Elliot Goldenthal is "ambling in from this fabulous flamenco concert'' when I call
him in Spain, where he has been discussing an upcoming music project with author Robert
Coover. For a composer as eclectic and impassioned as Goldenthal, an interest in this
tempestuous Iberian music ("an amazing art form") is no surprise. His
magnificently stirring scores - the latest is for Titus, directed by his wife, Julie
Taymor - reveal that rare animal: the movie composer whose scores are just as striking
outside of their film contexts as within them.
"building a reputation"
Based in New York like his contemporaries Howard Shore (Silence of the Lambs; Crash)
and Carter Burwell (Fargo), Goldenthal has been fast building a reputation as one of the
finest - some would say the finest - of the younger breed of US film music writers.
He wrote his first film music for Stephen King's horror story Pet Sematary (yes, with
an S) but he prefers to think of Gus van Sant's Drugstore Cowboy as his first movie score.

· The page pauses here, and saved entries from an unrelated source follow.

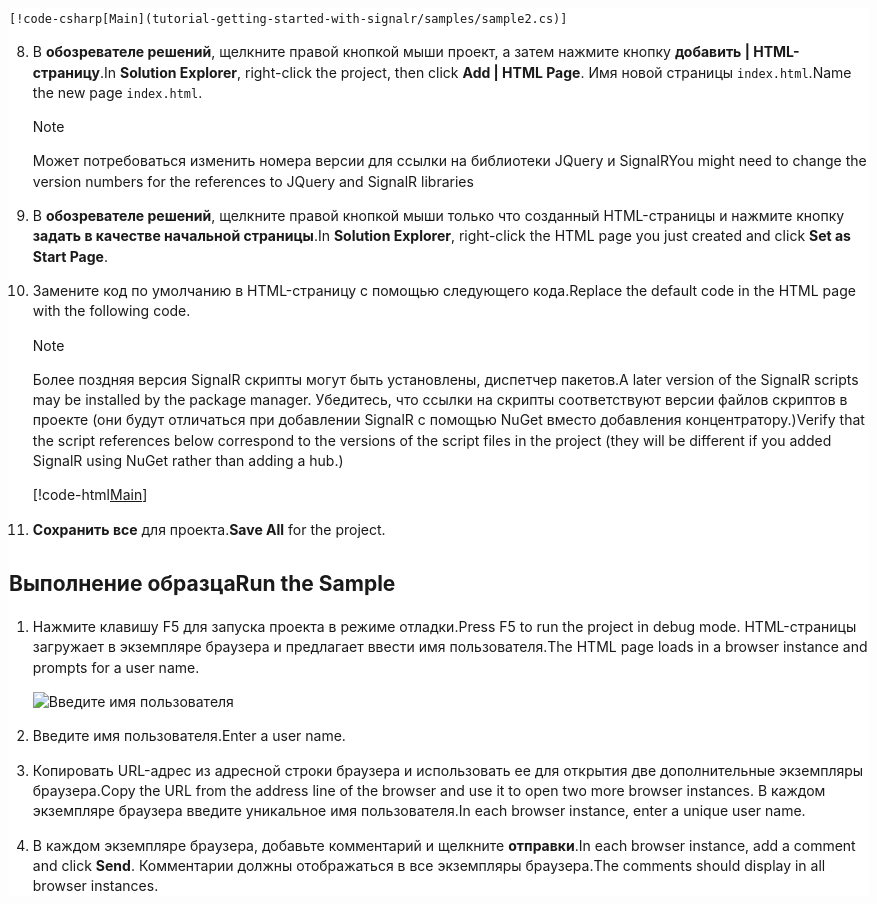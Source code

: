     [!code-csharp[Main](tutorial-getting-started-with-signalr/samples/sample2.cs)]
8. <span data-ttu-id="8ea90-175">В **обозревателе решений**, щелкните правой кнопкой мыши проект, а затем нажмите кнопку **добавить | HTML-страницу**.</span><span class="sxs-lookup"><span data-stu-id="8ea90-175">In **Solution Explorer**, right-click the project, then click **Add | HTML Page**.</span></span> <span data-ttu-id="8ea90-176">Имя новой страницы `index.html`.</span><span class="sxs-lookup"><span data-stu-id="8ea90-176">Name the new page `index.html`.</span></span>
    >[!NOTE]
    ><span data-ttu-id="8ea90-177">Может потребоваться изменить номера версии для ссылки на библиотеки JQuery и SignalR</span><span class="sxs-lookup"><span data-stu-id="8ea90-177">You might need to change the version numbers for the references to JQuery and SignalR libraries</span></span>
9. <span data-ttu-id="8ea90-178">В **обозревателе решений**, щелкните правой кнопкой мыши только что созданный HTML-страницы и нажмите кнопку **задать в качестве начальной страницы**.</span><span class="sxs-lookup"><span data-stu-id="8ea90-178">In **Solution Explorer**, right-click the HTML page you just created and click **Set as Start Page**.</span></span>
10. <span data-ttu-id="8ea90-179">Замените код по умолчанию в HTML-страницу с помощью следующего кода.</span><span class="sxs-lookup"><span data-stu-id="8ea90-179">Replace the default code in the HTML page with the following code.</span></span>

    > [!NOTE]
    > <span data-ttu-id="8ea90-180">Более поздняя версия SignalR скрипты могут быть установлены, диспетчер пакетов.</span><span class="sxs-lookup"><span data-stu-id="8ea90-180">A later version of the SignalR scripts may be installed by the package manager.</span></span> <span data-ttu-id="8ea90-181">Убедитесь, что ссылки на скрипты соответствуют версии файлов скриптов в проекте (они будут отличаться при добавлении SignalR с помощью NuGet вместо добавления концентратору.)</span><span class="sxs-lookup"><span data-stu-id="8ea90-181">Verify that the script references below correspond to the versions of the script files in the project (they will be different if you added SignalR using NuGet rather than adding a hub.)</span></span>

    [!code-html[Main](tutorial-getting-started-with-signalr/samples/sample3.html)]
11. <span data-ttu-id="8ea90-182">**Сохранить все** для проекта.</span><span class="sxs-lookup"><span data-stu-id="8ea90-182">**Save All** for the project.</span></span>

<a id="run"></a>

## <a name="run-the-sample"></a><span data-ttu-id="8ea90-183">Выполнение образца</span><span class="sxs-lookup"><span data-stu-id="8ea90-183">Run the Sample</span></span>

1. <span data-ttu-id="8ea90-184">Нажмите клавишу F5 для запуска проекта в режиме отладки.</span><span class="sxs-lookup"><span data-stu-id="8ea90-184">Press F5 to run the project in debug mode.</span></span> <span data-ttu-id="8ea90-185">HTML-страницы загружает в экземпляре браузера и предлагает ввести имя пользователя.</span><span class="sxs-lookup"><span data-stu-id="8ea90-185">The HTML page loads in a browser instance and prompts for a user name.</span></span>

    ![Введите имя пользователя](tutorial-getting-started-with-signalr/_static/image4.png)
2. <span data-ttu-id="8ea90-187">Введите имя пользователя.</span><span class="sxs-lookup"><span data-stu-id="8ea90-187">Enter a user name.</span></span>
3. <span data-ttu-id="8ea90-188">Копировать URL-адрес из адресной строки браузера и использовать ее для открытия две дополнительные экземпляры браузера.</span><span class="sxs-lookup"><span data-stu-id="8ea90-188">Copy the URL from the address line of the browser and use it to open two more browser instances.</span></span> <span data-ttu-id="8ea90-189">В каждом экземпляре браузера введите уникальное имя пользователя.</span><span class="sxs-lookup"><span data-stu-id="8ea90-189">In each browser instance, enter a unique user name.</span></span>
4. <span data-ttu-id="8ea90-190">В каждом экземпляре браузера, добавьте комментарий и щелкните **отправки**.</span><span class="sxs-lookup"><span data-stu-id="8ea90-190">In each browser instance, add a comment and click **Send**.</span></span> <span data-ttu-id="8ea90-191">Комментарии должны отображаться в все экземпляры браузера.</span><span class="sxs-lookup"><span data-stu-id="8ea90-191">The comments should display in all browser instances.</span></span>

He now has credits for directors as diverse as Michael Mann (Heat), Neil Jordan (Interview
with the Vampire, Michael Collins, The Butcher Boy, In Dreams), David Fincher (Alien 3),
Barry Levinson (Sphere), Joel Schumacher (Batman Returns, Batman and Robin, A Time to
Kill) and now Taymor on Titus, the first film to be adapted from Shakepeare's gory piece
of juvenilia, Titus Andronicus.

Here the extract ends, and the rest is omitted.